One of the key recommendations a consultant made for public school reform in West Virginia was to reduce the size of the bloated state Department of Education. In addition to the DOE's cost, the current system is too centralized to perform effectively, the consultant wrote in an "audit" report.

But merely shifting that expensive, centralized control out of Charleston probably is not an appropriate reaction to the audit.

State Board of Education members, who have control over the DOE, have suggested a variety of proposals for school reform. It will be near the top of legislators' priority lists when they convene in February.

In discussing those ideas with lawmakers this month, state board President Wade Linger said regional education service agencies ought to be given more responsibilities for professional development programs aimed at teachers.

Judy Hale, president of the state chapter of the American Federation of Teachers, objects to that. The quality of professional development programs provided by the eight RESAs scattered throughout the state is poor, she argues.

Simply shifting administrators from the DOE in Charleston to RESAs at eight other locations does not address the consultant's complaint about top-heavy management of schools, Hale believes.

She is correct, at least to an extent. Merely relocating personnel that some teachers and administrators at the local level view as state bureaucrats will save no money and give educators little, if any, new flexibility. If that is Linger's plan, it should be rejected.

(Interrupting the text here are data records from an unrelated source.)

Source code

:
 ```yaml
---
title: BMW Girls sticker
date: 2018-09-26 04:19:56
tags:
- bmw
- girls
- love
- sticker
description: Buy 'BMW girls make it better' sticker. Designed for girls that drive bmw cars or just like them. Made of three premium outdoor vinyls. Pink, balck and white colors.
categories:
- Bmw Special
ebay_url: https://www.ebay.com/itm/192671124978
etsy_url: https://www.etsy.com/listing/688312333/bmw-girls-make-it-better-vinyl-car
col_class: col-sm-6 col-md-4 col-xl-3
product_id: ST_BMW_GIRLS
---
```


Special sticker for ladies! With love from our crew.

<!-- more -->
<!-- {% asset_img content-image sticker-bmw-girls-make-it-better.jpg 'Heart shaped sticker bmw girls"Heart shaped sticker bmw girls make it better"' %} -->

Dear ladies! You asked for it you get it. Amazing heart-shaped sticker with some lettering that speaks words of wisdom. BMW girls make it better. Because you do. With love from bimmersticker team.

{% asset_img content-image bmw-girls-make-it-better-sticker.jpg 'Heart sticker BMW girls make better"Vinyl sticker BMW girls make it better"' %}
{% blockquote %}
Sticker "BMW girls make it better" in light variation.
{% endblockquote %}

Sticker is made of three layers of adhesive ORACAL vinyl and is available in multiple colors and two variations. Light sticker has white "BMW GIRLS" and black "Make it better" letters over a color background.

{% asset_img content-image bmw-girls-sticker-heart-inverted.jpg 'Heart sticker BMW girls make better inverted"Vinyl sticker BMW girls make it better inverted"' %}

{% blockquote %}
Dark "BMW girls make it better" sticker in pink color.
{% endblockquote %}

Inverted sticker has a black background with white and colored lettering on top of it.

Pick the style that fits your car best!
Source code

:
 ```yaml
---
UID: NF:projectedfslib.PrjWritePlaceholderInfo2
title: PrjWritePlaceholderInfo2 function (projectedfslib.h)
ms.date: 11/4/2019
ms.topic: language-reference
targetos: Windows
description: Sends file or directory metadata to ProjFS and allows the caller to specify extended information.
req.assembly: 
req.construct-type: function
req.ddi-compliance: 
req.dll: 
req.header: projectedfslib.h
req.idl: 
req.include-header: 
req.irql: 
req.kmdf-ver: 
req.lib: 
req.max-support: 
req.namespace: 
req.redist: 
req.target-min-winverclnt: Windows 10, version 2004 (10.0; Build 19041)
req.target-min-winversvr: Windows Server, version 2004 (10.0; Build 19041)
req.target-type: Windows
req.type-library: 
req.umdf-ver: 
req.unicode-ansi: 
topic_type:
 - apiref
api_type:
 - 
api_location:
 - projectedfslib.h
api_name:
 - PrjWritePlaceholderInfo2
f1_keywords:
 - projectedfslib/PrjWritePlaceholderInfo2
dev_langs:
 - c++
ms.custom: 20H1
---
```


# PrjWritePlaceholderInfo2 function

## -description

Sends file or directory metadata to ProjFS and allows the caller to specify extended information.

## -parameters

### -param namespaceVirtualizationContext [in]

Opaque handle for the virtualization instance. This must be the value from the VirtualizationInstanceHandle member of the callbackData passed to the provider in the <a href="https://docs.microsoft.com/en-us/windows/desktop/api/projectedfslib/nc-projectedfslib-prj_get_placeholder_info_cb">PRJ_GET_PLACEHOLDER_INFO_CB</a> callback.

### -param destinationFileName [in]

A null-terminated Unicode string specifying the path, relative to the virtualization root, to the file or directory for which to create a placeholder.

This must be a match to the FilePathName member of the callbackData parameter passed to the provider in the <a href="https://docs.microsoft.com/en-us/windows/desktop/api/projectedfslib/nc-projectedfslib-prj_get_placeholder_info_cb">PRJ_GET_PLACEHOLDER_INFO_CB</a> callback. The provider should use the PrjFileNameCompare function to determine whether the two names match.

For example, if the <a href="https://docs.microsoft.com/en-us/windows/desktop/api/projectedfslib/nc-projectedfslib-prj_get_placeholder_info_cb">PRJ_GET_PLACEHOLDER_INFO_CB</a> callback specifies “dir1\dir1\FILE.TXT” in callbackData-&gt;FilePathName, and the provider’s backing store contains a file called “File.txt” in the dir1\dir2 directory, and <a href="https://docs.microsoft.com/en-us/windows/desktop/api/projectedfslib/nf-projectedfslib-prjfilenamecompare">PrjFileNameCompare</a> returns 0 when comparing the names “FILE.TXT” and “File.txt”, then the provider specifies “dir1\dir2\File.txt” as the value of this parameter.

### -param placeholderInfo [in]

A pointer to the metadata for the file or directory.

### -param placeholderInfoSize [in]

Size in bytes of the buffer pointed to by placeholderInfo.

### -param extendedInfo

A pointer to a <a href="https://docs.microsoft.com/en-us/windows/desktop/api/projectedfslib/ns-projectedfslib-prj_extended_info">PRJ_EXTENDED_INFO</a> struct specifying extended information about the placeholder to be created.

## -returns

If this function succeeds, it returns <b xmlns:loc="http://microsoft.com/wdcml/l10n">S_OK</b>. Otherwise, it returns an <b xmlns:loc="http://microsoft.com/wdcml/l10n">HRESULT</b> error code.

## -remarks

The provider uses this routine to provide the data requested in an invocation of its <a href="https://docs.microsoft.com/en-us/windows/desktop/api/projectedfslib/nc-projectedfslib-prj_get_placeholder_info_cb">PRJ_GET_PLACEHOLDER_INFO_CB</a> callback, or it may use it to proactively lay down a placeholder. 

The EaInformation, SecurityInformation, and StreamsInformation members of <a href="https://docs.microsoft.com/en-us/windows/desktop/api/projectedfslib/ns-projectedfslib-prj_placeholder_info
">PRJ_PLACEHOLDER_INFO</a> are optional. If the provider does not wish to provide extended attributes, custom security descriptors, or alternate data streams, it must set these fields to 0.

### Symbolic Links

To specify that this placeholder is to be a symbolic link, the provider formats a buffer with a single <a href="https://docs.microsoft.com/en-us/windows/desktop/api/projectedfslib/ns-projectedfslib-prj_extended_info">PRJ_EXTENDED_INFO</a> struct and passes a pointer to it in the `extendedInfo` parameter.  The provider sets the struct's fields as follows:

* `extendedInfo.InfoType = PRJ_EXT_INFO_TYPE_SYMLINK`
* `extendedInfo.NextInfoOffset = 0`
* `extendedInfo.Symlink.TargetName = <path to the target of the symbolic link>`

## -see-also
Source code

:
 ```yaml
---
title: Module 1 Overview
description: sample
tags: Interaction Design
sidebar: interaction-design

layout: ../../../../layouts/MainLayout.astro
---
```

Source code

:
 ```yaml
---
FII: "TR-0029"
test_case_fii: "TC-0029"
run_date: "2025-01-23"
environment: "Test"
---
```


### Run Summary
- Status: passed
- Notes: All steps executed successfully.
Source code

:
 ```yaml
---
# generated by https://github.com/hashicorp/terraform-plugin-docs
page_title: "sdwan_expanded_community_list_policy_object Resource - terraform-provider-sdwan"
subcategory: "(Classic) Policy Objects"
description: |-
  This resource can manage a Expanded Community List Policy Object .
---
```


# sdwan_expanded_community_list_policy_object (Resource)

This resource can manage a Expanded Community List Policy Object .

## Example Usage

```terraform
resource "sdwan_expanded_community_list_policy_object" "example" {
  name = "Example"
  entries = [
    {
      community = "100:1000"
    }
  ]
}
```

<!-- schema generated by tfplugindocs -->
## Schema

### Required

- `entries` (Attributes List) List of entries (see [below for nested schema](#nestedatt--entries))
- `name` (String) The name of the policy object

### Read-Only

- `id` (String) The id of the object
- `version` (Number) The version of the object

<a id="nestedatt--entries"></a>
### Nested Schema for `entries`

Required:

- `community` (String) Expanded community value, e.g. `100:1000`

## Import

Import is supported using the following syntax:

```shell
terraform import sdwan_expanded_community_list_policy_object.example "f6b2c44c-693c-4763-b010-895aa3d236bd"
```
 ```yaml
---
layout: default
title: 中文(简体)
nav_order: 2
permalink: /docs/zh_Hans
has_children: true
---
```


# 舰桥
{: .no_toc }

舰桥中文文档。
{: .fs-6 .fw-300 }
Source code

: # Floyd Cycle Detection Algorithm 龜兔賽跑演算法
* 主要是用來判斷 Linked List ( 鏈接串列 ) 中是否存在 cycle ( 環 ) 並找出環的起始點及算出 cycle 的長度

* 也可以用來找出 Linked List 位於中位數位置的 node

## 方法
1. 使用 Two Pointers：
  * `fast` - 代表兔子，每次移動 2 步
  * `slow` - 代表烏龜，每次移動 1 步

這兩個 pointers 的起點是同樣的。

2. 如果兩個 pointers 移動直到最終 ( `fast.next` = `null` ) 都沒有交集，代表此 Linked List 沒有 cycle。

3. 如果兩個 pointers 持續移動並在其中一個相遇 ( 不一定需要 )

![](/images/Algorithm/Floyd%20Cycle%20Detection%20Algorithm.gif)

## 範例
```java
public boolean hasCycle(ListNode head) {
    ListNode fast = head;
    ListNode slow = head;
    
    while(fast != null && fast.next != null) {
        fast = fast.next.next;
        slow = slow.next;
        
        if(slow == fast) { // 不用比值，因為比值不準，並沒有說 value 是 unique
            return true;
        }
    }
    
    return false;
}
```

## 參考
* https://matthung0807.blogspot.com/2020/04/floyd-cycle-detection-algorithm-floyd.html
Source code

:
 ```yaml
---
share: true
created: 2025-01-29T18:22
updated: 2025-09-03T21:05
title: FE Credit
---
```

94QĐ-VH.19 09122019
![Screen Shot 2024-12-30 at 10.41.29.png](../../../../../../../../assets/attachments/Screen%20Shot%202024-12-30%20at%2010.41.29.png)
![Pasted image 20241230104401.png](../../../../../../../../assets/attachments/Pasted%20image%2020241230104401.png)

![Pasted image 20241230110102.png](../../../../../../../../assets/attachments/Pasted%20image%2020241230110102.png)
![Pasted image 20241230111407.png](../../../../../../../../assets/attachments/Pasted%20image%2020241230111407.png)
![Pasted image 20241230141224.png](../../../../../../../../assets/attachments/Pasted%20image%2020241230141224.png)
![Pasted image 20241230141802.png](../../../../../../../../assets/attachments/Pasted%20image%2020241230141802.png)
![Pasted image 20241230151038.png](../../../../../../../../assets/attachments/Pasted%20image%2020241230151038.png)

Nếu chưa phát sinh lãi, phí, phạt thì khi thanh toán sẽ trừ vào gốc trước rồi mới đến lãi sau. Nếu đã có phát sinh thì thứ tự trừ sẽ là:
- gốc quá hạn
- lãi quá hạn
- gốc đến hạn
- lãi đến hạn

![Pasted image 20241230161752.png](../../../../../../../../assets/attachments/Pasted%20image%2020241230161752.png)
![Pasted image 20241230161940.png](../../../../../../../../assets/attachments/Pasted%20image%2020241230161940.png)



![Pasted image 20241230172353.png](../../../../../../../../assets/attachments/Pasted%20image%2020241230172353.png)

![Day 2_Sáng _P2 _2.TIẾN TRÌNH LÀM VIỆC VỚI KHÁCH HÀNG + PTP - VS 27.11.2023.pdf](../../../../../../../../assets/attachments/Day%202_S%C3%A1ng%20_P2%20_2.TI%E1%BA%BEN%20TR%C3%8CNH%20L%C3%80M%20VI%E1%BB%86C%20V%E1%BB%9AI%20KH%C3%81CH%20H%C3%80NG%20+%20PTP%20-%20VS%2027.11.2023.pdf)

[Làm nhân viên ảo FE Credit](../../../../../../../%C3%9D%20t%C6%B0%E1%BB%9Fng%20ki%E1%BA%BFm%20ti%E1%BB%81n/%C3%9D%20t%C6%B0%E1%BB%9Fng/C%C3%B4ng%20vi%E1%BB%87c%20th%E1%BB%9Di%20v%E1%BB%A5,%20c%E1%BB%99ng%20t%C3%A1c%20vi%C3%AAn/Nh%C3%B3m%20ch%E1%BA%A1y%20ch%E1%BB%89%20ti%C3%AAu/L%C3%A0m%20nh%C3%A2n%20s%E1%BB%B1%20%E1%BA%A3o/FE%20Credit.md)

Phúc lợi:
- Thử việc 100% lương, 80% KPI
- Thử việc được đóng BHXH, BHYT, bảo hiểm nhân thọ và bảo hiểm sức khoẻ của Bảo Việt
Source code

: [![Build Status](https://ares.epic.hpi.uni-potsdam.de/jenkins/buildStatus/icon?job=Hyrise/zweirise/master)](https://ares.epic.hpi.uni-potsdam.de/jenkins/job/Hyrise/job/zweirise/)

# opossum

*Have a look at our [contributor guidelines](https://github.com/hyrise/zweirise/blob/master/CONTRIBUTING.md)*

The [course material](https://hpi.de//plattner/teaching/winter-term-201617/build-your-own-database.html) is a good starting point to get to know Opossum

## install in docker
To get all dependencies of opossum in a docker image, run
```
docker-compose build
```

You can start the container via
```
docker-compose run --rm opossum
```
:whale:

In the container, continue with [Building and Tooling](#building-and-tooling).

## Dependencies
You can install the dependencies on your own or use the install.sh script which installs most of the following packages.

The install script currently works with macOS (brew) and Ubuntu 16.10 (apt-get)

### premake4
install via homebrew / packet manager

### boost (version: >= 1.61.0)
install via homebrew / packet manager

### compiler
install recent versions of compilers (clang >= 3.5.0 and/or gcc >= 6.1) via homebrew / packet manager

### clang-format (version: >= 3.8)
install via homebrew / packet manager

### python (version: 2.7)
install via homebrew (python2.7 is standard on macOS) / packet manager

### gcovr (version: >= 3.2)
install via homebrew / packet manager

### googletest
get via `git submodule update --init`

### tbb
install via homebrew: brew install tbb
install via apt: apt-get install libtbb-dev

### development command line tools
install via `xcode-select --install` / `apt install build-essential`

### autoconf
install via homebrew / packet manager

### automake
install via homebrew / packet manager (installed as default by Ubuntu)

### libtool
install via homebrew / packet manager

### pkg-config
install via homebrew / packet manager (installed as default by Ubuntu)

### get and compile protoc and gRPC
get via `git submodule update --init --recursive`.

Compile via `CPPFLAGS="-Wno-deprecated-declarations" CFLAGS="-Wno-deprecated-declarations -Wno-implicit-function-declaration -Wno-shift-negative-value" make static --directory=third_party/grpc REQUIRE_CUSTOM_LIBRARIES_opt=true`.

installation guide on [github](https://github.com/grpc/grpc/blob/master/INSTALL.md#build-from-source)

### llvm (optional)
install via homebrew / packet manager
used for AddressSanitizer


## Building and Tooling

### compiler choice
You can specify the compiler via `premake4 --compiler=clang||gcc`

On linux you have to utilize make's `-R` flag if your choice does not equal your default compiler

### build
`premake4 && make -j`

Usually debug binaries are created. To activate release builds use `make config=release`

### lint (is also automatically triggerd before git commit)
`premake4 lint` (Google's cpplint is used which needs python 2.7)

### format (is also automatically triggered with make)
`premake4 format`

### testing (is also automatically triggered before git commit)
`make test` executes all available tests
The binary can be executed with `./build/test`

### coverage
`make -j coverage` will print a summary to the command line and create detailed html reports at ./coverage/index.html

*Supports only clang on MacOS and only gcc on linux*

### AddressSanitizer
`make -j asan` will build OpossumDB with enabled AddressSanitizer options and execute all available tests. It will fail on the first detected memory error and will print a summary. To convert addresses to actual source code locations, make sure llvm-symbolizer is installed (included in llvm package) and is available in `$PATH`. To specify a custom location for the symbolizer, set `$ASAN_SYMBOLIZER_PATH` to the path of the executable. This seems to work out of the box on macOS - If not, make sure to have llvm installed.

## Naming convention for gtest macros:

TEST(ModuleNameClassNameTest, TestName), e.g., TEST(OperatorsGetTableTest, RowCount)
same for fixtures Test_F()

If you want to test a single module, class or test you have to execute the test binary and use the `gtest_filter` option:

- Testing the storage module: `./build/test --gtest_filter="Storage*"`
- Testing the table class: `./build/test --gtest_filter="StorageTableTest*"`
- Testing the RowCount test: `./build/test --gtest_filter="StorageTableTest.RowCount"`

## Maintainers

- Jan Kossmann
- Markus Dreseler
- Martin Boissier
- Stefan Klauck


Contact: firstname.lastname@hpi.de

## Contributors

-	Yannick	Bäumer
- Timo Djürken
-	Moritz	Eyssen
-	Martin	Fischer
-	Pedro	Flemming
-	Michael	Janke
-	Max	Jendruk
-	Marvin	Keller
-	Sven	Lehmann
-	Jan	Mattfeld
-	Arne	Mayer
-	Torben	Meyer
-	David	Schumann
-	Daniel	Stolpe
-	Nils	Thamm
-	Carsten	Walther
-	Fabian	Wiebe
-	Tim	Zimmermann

But - and this is a big "but" - RESAs were established in the first place to provide county school systems with services they could not afford on their own, or which could be offered more economically in a multi-county format. In some ways they do a very good job of that.

If improvements are needed in how RESAs provide services such as professional development training, they should be made. And the agencies should not be viewed as merely new homes for DOE bureaucrats.

RESAs can be important parts of public school reform, possibly playing greater roles than they do now. Legislators should take advantage of what RESAs can do well to improve schools and spend taxpayers' money more efficiently.